Un compositeur est-il un artiste ?

Qu'est-ce qu'un artiste ? Qu'est-ce que l'art ? Une question qui intéresse les philosophes et bien sûr les artistes depuis toujours. Un début de réflexion nous permet de dire assez vite ce que l'art n'est pas:

  • Beau mettez dix personnes devant un tableau de Francis Bacon (comme l'étude sur le portrait de Pie X d'après Velasquez reproduite ci-dessous), et demandez-leur les dix épithètes qui leur viennent spontanément à l'esprit: très vraisemblablement, l'adjectif "beau" n'apparaîtra pas une seule fois. On pourrait multiplier les exemples, dans tous les arts, d'œuvres ou l'affreux et le laid semblent recherchés avec énergie.
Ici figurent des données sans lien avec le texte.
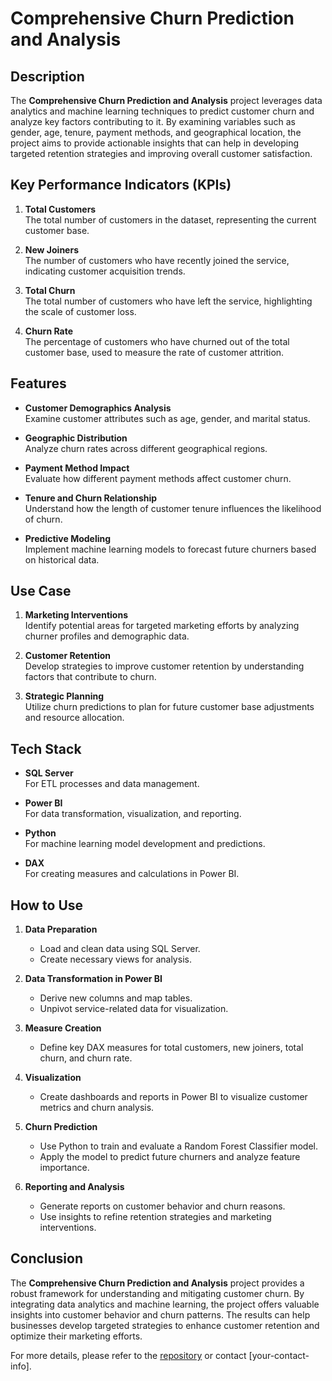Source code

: # Comprehensive Churn Prediction and Analysis

## Description

The **Comprehensive Churn Prediction and Analysis** project leverages data analytics and machine learning techniques to predict customer churn and analyze key factors contributing to it. By examining variables such as gender, age, tenure, payment methods, and geographical location, the project aims to provide actionable insights that can help in developing targeted retention strategies and improving overall customer satisfaction.

## Key Performance Indicators (KPIs)

1. **Total Customers**  
   The total number of customers in the dataset, representing the current customer base.

2. **New Joiners**  
   The number of customers who have recently joined the service, indicating customer acquisition trends.

3. **Total Churn**  
   The total number of customers who have left the service, highlighting the scale of customer loss.

4. **Churn Rate**  
   The percentage of customers who have churned out of the total customer base, used to measure the rate of customer attrition.

## Features

- **Customer Demographics Analysis**  
  Examine customer attributes such as age, gender, and marital status.

- **Geographic Distribution**  
  Analyze churn rates across different geographical regions.

- **Payment Method Impact**  
  Evaluate how different payment methods affect customer churn.

- **Tenure and Churn Relationship**  
  Understand how the length of customer tenure influences the likelihood of churn.

- **Predictive Modeling**  
  Implement machine learning models to forecast future churners based on historical data.

## Use Case

1. **Marketing Interventions**  
   Identify potential areas for targeted marketing efforts by analyzing churner profiles and demographic data.

2. **Customer Retention**  
   Develop strategies to improve customer retention by understanding factors that contribute to churn.

3. **Strategic Planning**  
   Utilize churn predictions to plan for future customer base adjustments and resource allocation.

## Tech Stack

- **SQL Server**  
  For ETL processes and data management.

- **Power BI**  
  For data transformation, visualization, and reporting.

- **Python**  
  For machine learning model development and predictions.

- **DAX**  
  For creating measures and calculations in Power BI.

## How to Use

1. **Data Preparation**
   - Load and clean data using SQL Server.
   - Create necessary views for analysis.

2. **Data Transformation in Power BI**
   - Derive new columns and map tables.
   - Unpivot service-related data for visualization.

3. **Measure Creation**
   - Define key DAX measures for total customers, new joiners, total churn, and churn rate.

4. **Visualization**
   - Create dashboards and reports in Power BI to visualize customer metrics and churn analysis.

5. **Churn Prediction**
   - Use Python to train and evaluate a Random Forest Classifier model.
   - Apply the model to predict future churners and analyze feature importance.

6. **Reporting and Analysis**
   - Generate reports on customer behavior and churn reasons.
   - Use insights to refine retention strategies and marketing interventions.

## Conclusion

The **Comprehensive Churn Prediction and Analysis** project provides a robust framework for understanding and mitigating customer churn. By integrating data analytics and machine learning, the project offers valuable insights into customer behavior and churn patterns. The results can help businesses develop targeted strategies to enhance customer retention and optimize their marketing efforts.

For more details, please refer to the [repository](link-to-repository) or contact [your-contact-info].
  • Utile. Certains utilisent même l'inutilité comme un des traits distinctifs de l'art: les oeuvres d'art n'ont pas d'autre finalité qu'elles-mêmes. Elles sont parfois créées contre rémunération, elles peuvent véhiculer des valeurs morales ou des messages politiques, mais ce qui en fait des œuvres d'art persiste même lorsque les valeurs morales ou les messages politiques en question ont perdu leur signification depuis longtemps. On continue à admirer les peintures qui décorent la chambre royale de la pyramide de Gizeh alors même que le contexte politico-culturel de leur création nous est devenu parfaitement étranger. Les réflexions de Charles Darwin, pourtant mélomane, sur l'inutilité de la musique (en tant que facteur donnant un avantage comparatif à l'espèce homo sapiens) vont également en ce sens.
  • Agréable: Quoiqu'inutile, l'art n'est pas un simple divertissement, car un divertissement est toujours agréable. Les tableaux expressionnistes allemands, ou les opéras comme Lulu d'Alban Berg visent au contraire à créer une sorte de malaise chez le spectateur.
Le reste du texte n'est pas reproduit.